(EXTRACTED ENTRIES)

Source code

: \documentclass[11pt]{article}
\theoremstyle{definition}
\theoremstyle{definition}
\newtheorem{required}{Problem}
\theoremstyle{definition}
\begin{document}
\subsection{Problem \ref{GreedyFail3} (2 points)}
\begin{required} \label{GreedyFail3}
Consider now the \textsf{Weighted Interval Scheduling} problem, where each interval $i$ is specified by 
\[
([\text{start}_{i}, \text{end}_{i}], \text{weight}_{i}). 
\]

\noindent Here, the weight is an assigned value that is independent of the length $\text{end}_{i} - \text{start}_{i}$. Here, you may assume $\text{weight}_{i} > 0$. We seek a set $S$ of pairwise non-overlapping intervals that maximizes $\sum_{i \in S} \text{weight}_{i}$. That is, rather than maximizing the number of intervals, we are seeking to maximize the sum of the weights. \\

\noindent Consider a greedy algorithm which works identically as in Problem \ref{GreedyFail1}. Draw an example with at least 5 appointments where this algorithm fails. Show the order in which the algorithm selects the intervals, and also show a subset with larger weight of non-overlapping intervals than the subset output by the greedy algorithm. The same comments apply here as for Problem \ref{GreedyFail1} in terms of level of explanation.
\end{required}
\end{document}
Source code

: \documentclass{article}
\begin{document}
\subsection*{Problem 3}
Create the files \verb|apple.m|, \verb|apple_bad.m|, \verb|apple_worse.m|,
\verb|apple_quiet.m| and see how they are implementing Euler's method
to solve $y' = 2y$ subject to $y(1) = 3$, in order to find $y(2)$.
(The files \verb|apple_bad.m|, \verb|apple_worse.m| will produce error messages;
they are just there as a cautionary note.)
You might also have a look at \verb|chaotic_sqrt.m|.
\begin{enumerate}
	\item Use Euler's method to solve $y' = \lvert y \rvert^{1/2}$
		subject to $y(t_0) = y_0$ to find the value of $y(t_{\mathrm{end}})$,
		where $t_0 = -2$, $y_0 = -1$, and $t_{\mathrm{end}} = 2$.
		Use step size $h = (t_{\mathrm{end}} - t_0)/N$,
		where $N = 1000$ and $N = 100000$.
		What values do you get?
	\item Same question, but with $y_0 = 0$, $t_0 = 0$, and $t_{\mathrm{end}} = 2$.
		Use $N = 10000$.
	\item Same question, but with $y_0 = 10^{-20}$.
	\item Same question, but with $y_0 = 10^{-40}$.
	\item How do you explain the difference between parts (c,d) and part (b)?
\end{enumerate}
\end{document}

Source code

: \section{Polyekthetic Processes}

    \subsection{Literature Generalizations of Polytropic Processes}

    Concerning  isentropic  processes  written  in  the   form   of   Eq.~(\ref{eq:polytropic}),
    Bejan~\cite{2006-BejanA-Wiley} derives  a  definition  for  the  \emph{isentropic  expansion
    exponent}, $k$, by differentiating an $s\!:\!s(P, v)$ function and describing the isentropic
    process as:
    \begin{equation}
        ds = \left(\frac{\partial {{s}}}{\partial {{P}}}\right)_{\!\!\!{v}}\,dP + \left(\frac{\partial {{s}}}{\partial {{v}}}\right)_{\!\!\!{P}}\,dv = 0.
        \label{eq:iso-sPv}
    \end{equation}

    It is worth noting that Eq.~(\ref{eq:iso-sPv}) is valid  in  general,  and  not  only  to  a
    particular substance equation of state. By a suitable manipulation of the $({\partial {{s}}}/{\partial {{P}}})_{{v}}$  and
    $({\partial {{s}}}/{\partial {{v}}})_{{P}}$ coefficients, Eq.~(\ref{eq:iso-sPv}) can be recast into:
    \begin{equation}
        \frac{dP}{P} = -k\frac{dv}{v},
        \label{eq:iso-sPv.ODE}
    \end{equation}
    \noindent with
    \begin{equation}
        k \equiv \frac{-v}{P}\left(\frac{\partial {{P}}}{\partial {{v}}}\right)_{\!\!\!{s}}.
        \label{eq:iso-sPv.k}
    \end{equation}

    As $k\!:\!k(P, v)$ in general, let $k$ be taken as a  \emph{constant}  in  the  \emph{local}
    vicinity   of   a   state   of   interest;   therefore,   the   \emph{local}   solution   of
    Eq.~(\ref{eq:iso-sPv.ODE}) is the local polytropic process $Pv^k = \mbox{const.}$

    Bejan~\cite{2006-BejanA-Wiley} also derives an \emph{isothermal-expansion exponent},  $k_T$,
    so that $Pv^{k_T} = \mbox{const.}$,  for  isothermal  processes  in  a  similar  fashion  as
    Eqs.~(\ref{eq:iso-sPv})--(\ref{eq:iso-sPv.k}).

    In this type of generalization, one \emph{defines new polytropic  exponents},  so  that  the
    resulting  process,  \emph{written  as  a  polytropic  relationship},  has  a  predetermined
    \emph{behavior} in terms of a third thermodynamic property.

(End EXTRACTED ENTRIES)

— WHAT YOU NEED TO DO —
Wherever a line in the entries holds "documentclass", copy that line.

— ANSWER SECTION —
: \documentclass[11pt]{article}
: \documentclass{article}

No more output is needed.